━━━ INFORMATION SHOWN
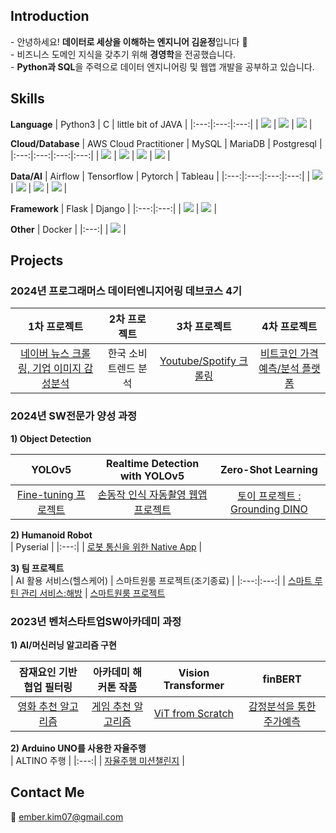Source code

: <div>
  <h2>Introduction</h2>
  - 안녕하세요! <b>데이터로 세상을 이해하는 엔지니어 김윤정</b>입니다 🙌 <br> 
  - 비즈니스 도메인 지식을 갖추기 위해 <b>경영학</b>을 전공했습니다. <br>
  - <b>Python과 SQL</b>을 주력으로 데이터 엔지니어링 및 웹앱 개발을 공부하고 있습니다. <br>
</div>

<div>
  <h2>Skills</h2>
  
  **Language**
  | Python3 | C | little bit of JAVA |
  |:---:|:---:|:---:|
  | <img src="https://img.shields.io/badge/Python-3776AB?style=for-the-badge&logo=python&logoColor=white"> | <img src="https://img.shields.io/badge/C-00599C?style=for-the-badge&logo=c&logoColor=white"> | <img src="https://img.shields.io/badge/Java-ED8B00?style=for-the-badge&logo=openjdk&logoColor=white"> |

  **Cloud/Database**
  | AWS Cloud Practitioner | MySQL | MariaDB | Postgresql | 
  |:---:|:---:|:---:|:---:|
  | <img src="https://img.shields.io/badge/Amazon_AWS-232F3E?style=for-the-badge&logo=amazon-aws&logoColor=white"> | <img src="https://img.shields.io/badge/MySQL-00000F?style=for-the-badge&logo=mysql&logoColor=white"> | <img src="https://img.shields.io/badge/MariaDB-003545?style=for-the-badge&logo=mariadb&logoColor=white"> | <img src="https://img.shields.io/badge/PostgreSQL-316192?style=for-the-badge&logo=postgresql&logoColor=white"> |

  **Data/AI**
  | Airflow | Tensorflow | Pytorch | Tableau |
  |:---:|:---:|:---:|:---:|
  | <img src="https://img.shields.io/badge/Airflow-017CEE?style=for-the-badge&logo=Apache%20Airflow&logoColor=white"> | <img src="https://img.shields.io/badge/TensorFlow-FF6F00?style=for-the-badge&logo=tensorflow&logoColor=white"> | <img src="https://img.shields.io/badge/PyTorch-%23EE4C2C.svg?style=for-the-badge&logo=PyTorch&logoColor=white"> | <img src="https://img.shields.io/badge/Tableau-E97627?style=for-the-badge&logo=Tableau&logoColor=white"> |

  **Framework**
  | Flask | Django |
  |:---:|:---:|
  | <img src="https://img.shields.io/badge/Flask-000000?style=for-the-badge&logo=flask&logoColor=white"> | <img src="https://img.shields.io/badge/Django-092E20?style=for-the-badge&logo=django&logoColor=white"> |

   **Other**
   | Docker |
   |:---:|
   | <img src="https://img.shields.io/badge/docker-%230db7ed.svg?style=for-the-badge&logo=docker&logoColor=white"> |
   
</div>

<div>
  <h2>Projects</h2>
  <h3>2024년 프로그래머스 데이터엔니지어링 데브코스 4기</h3>
  
  | 1차 프로젝트 | 2차 프로젝트 | 3차 프로젝트 | 4차 프로젝트 |
  |:---:|:---:|:---:|:---:|
  | [네이버 뉴스 크롤링, 기업 이미지 감성분석](https://github.com/Team8con-company/sentiment_app) | 한국 소비 트렌드 분석 | [Youtube/Spotify 크롤링](https://github.com/kingodjerry/music_ismylife) | [비트코인 가격예측/분석 플랫폼](https://github.com/kingodjerry/BTC-Forecasting) |
  
  <h3>2024년 SW전문가 양성 과정</h3>
  
  **1) Object Detection**   
  
  | YOLOv5 | Realtime Detection with YOLOv5 | Zero-Shot Learning |
  |:---:|:---:|:---:|
  | [Fine-tuning 프로젝트](https://github.com/kingodjerry/YOLOv5projects) | [손동작 인식 자동촬영 웹앱 프로젝트](https://github.com/kingodjerry/auto_camera) | [토이 프로젝트 : Grounding DINO](https://github.com/kingodjerry/grounding_dino) |

  **2) Humanoid Robot**   
  | Pyserial |
  |:---:|
  | [로봇 통신을 위한 Native App](https://github.com/kingodjerry/yolov5_nativeapp) |

  **3) 팀 프로젝트**   
  | AI 활용 서비스(헬스케어) | 스마트원룸 프로젝트(조기종료) |
  |:---:|:---:|
  | [스마트 루틴 관리 서비스:해방](https://github.com/2024DoNotDisturb/WebAPP) | [스마트원룸 프로젝트](https://github.com/SmartOneRoom/text_prompt.ver)
  
  <h3>2023년 벤처스타트업SW아카데미 과정</h3>
    
  **1) AI/머신러닝 알고리즘 구현** <br>
  
  | 잠재요인 기반 협업 필터링 | 아카데미 해커톤 작품 | Vision Transformer | finBERT |
  |:---:|:---:|:---:|:---:|
  | [영화 추천 알고리즘](https://github.com/kingodjerry/recommand_movie) | [게임 추천 알고리즘](https://github.com/kingodjerry/23_hackathon) | [ViT from Scratch](https://github.com/kingodjerry/vision_transformer) | [감정분석을 통한 주가예측](https://github.com/kingodjerry/Sentiment_Analysis) |

  **2) Arduino UNO를 사용한 자율주행** <br>
  | ALTINO 주행 |
  |:---:|
  | [자율주행 미션챌린지](https://github.com/kingodjerry/altino) |

</div>

## Contact Me
📧 ember.kim07@gmail.com

<br>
━━━━━━
DIRECTIONS
I'd like every record transcribed exactly, with no pictures carried over.

YOUR SOLUTION
Source code

: <div>
  <h2>Introduction</h2>
  - 안녕하세요! <b>데이터로 세상을 이해하는 엔지니어 김윤정</b>입니다 🙌 <br> 
  - 비즈니스 도메인 지식을 갖추기 위해 <b>경영학</b>을 전공했습니다. <br>
  - <b>Python과 SQL</b>을 주력으로 데이터 엔지니어링 및 웹앱 개발을 공부하고 있습니다. <br>
</div>

<div>
  <h2>Skills</h2>
  
  **Language**
  | Python3 | C | little bit of JAVA |
  |:---:|:---:|:---:|
  | <img src="https://img.shields.io/badge/Python-3776AB?style=for-the-badge&logo=python&logoColor=white"> | <img src="https://img.shields.io/badge/C-00599C?style=for-the-badge&logo=c&logoColor=white"> | <img src="https://img.shields.io/badge/Java-ED8B00?style=for-the-badge&logo=openjdk&logoColor=white"> |

  **Cloud/Database**
  | AWS Cloud Practitioner | MySQL | MariaDB | Postgresql | 
  |:---:|:---:|:---:|:---:|
  | <img src="https://img.shields.io/badge/Amazon_AWS-232F3E?style=for-the-badge&logo=amazon-aws&logoColor=white"> | <img src="https://img.shields.io/badge/MySQL-00000F?style=for-the-badge&logo=mysql&logoColor=white"> | <img src="https://img.shields.io/badge/MariaDB-003545?style=for-the-badge&logo=mariadb&logoColor=white"> | <img src="https://img.shields.io/badge/PostgreSQL-316192?style=for-the-badge&logo=postgresql&logoColor=white"> |

  **Data/AI**
  | Airflow | Tensorflow | Pytorch | Tableau |
  |:---:|:---:|:---:|:---:|
  | <img src="https://img.shields.io/badge/Airflow-017CEE?style=for-the-badge&logo=Apache%20Airflow&logoColor=white"> | <img src="https://img.shields.io/badge/TensorFlow-FF6F00?style=for-the-badge&logo=tensorflow&logoColor=white"> | <img src="https://img.shields.io/badge/PyTorch-%23EE4C2C.svg?style=for-the-badge&logo=PyTorch&logoColor=white"> | <img src="https://img.shields.io/badge/Tableau-E97627?style=for-the-badge&logo=Tableau&logoColor=white"> |

  **Framework**
  | Flask | Django |
  |:---:|:---:|
  | <img src="https://img.shields.io/badge/Flask-000000?style=for-the-badge&logo=flask&logoColor=white"> | <img src="https://img.shields.io/badge/Django-092E20?style=for-the-badge&logo=django&logoColor=white"> |

   **Other**
   | Docker |
   |:---:|
   | <img src="https://img.shields.io/badge/docker-%230db7ed.svg?style=for-the-badge&logo=docker&logoColor=white"> |
   
</div>

<div>
  <h2>Projects</h2>
  <h3>2024년 프로그래머스 데이터엔니지어링 데브코스 4기</h3>
  
  | 1차 프로젝트 | 2차 프로젝트 | 3차 프로젝트 | 4차 프로젝트 |
  |:---:|:---:|:---:|:---:|
  | [네이버 뉴스 크롤링, 기업 이미지 감성분석](https://github.com/Team8con-company/sentiment_app) | 한국 소비 트렌드 분석 | [Youtube/Spotify 크롤링](https://github.com/kingodjerry/music_ismylife) | [비트코인 가격예측/분석 플랫폼](https://github.com/kingodjerry/BTC-Forecasting) |
  
  <h3>2024년 SW전문가 양성 과정</h3>
  
  **1) Object Detection**   
  
  | YOLOv5 | Realtime Detection with YOLOv5 | Zero-Shot Learning |
  |:---:|:---:|:---:|
  | [Fine-tuning 프로젝트](https://github.com/kingodjerry/YOLOv5projects) | [손동작 인식 자동촬영 웹앱 프로젝트](https://github.com/kingodjerry/auto_camera) | [토이 프로젝트 : Grounding DINO](https://github.com/kingodjerry/grounding_dino) |

  **2) Humanoid Robot**   
  | Pyserial |
  |:---:|
  | [로봇 통신을 위한 Native App](https://github.com/kingodjerry/yolov5_nativeapp) |

  **3) 팀 프로젝트**   
  | AI 활용 서비스(헬스케어) | 스마트원룸 프로젝트(조기종료) |
  |:---:|:---:|
  | [스마트 루틴 관리 서비스:해방](https://github.com/2024DoNotDisturb/WebAPP) | [스마트원룸 프로젝트](https://github.com/SmartOneRoom/text_prompt.ver)
  
  <h3>2023년 벤처스타트업SW아카데미 과정</h3>
    
  **1) AI/머신러닝 알고리즘 구현** <br>
  
  | 잠재요인 기반 협업 필터링 | 아카데미 해커톤 작품 | Vision Transformer | finBERT |
  |:---:|:---:|:---:|:---:|
  | [영화 추천 알고리즘](https://github.com/kingodjerry/recommand_movie) | [게임 추천 알고리즘](https://github.com/kingodjerry/23_hackathon) | [ViT from Scratch](https://github.com/kingodjerry/vision_transformer) | [감정분석을 통한 주가예측](https://github.com/kingodjerry/Sentiment_Analysis) |

  **2) Arduino UNO를 사용한 자율주행** <br>
  | ALTINO 주행 |
  |:---:|
  | [자율주행 미션챌린지](https://github.com/kingodjerry/altino) |

</div>

## Contact Me
📧 ember.kim07@gmail.com

<br>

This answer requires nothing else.